One of the questions I have is about the mention of t-cell clonal expansion. I remember that we got excited about this idea for a while, but I thought that it was found not to be present in ME/CFS. Do I have that completely wrong? Would we not expect to see the clonal t-cells in blood samples if they are part of ME/CFS? If t-cell clonal expansion isn't present, do the ideas still hang together?
Jo Cambridge raised this in our discussions and I think we should probably expand on it a bit. The current hypothesis
does not predict the sort of clonal dominance that Mark Davis was looking for but the situation is subtle.
When people look for clonal expansions they are generally looking for individual clones having high cell numbers within a sample, which is what you get immediately after meeting a new antigen. Before you get Covid you will have 0.01% of your T cells recognising spike protein peptides, along with 0.01% recognising thousands of other peptides you never met and 0.1% recognising each of the peptides you once met in the past. On meeting Covid the clones recognising spike peptides may expand to 5% of your T cells. A year later they are down to 0.1%. (The numbers are invented.)
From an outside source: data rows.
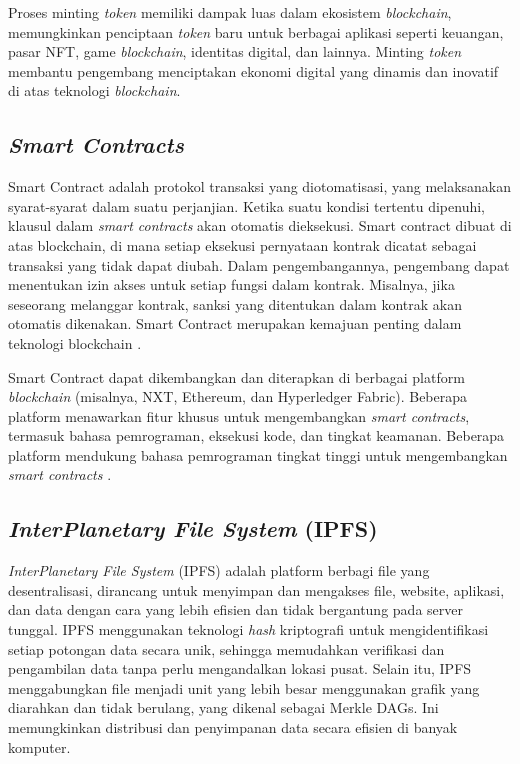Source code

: Proses minting \emph{token} memiliki dampak luas dalam ekosistem \emph{blockchain}, memungkinkan penciptaan \emph{token} baru untuk berbagai aplikasi seperti keuangan, pasar NFT, game \emph{blockchain}, identitas digital, dan lainnya. Minting \emph{token} membantu pengembang menciptakan ekonomi digital yang dinamis dan inovatif di atas teknologi \emph{blockchain}. 

\subsection{\emph{Smart Contracts}}
Smart Contract adalah protokol transaksi yang diotomatisasi, yang melaksanakan syarat-syarat dalam suatu perjanjian. Ketika suatu kondisi tertentu dipenuhi, klausul dalam \emph{smart contracts} akan otomatis dieksekusi. Smart contract dibuat di atas blockchain, di mana setiap eksekusi pernyataan kontrak dicatat sebagai transaksi yang tidak dapat diubah. Dalam pengembangannya, pengembang dapat menentukan izin akses untuk setiap fungsi dalam kontrak. Misalnya, jika seseorang melanggar kontrak, sanksi yang ditentukan dalam kontrak akan otomatis dikenakan. Smart Contract merupakan kemajuan penting dalam teknologi blockchain \cite{Zheng2020}.

Smart Contract dapat dikembangkan dan diterapkan di berbagai platform \emph{blockchain} (misalnya, NXT, Ethereum, dan Hyperledger Fabric). Beberapa platform menawarkan fitur khusus untuk mengembangkan \emph{smart contracts}, termasuk bahasa pemrograman, eksekusi kode, dan tingkat keamanan. Beberapa platform mendukung bahasa pemrograman tingkat tinggi untuk mengembangkan \emph{smart contracts} \cite{Khan2021}.

\subsection{\emph{InterPlanetary File System} (IPFS)}
\emph{InterPlanetary File System } (IPFS) adalah platform berbagi file yang desentralisasi, dirancang untuk menyimpan dan mengakses file, website, aplikasi, dan data dengan cara yang lebih efisien dan tidak bergantung pada server tunggal. IPFS menggunakan teknologi \emph{hash} kriptografi untuk mengidentifikasi setiap potongan data secara unik, sehingga memudahkan verifikasi dan pengambilan data tanpa perlu mengandalkan lokasi pusat. Selain itu, IPFS menggabungkan file menjadi unit yang lebih besar menggunakan grafik yang diarahkan dan tidak berulang, yang dikenal sebagai Merkle DAGs. Ini memungkinkan distribusi dan penyimpanan data secara efisien di banyak komputer.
In the model the idea is that certain T cell populations will be expanded at some point in life - probably at the time of illness onset but quite possibly earlier in a prodromal phase. All this needs to be is a shift from the 0.01% group to the 0.1% group for T cells that
happen to be a nuisance in the
relevant genetic and antibody population context. Since we all have clones at both 0.01 and 0.1% levels there is nothing to see. The shift might turn out to be more easily identified but it is hard to say. In the diseases where we are pretty sure that T cell populations are causing pathology there has been pretty little evidence for clonal expansion as far as I know. I am thinking of Reiter's and psoriasis again. Reiter's is problematic because there ought to be a rise in clones recognising the trigger microbe anyway in these people. I have seen suggestion that in psoriasis T cells are recognising a melanocyte antigen but I have not read up about that in enough detail to be sure it is reliable and replicated - or indeed that clonal
expansion has been shown.
And of course if MAIT cells are expanded they do not have the same antigen-specific clonality.
Jo and I have spent most of our time on B cells, which is why we recruited Jackie. She seems happy with the MS but I do think maybe this is one of the aspects most worthy of some debate and literature checking here.
The real problem here is that most immunologists have a simplistic view of these diseases as based on T cell recognition of specific peptides in the context of 'molecular mimicry'. As far as I know none of the rheumatic diseases fits that picture at all well, it at all. The problem lies at quite different levels of regulatory failure, and although those may throw up shifts in T cell populations it is much harder to know what.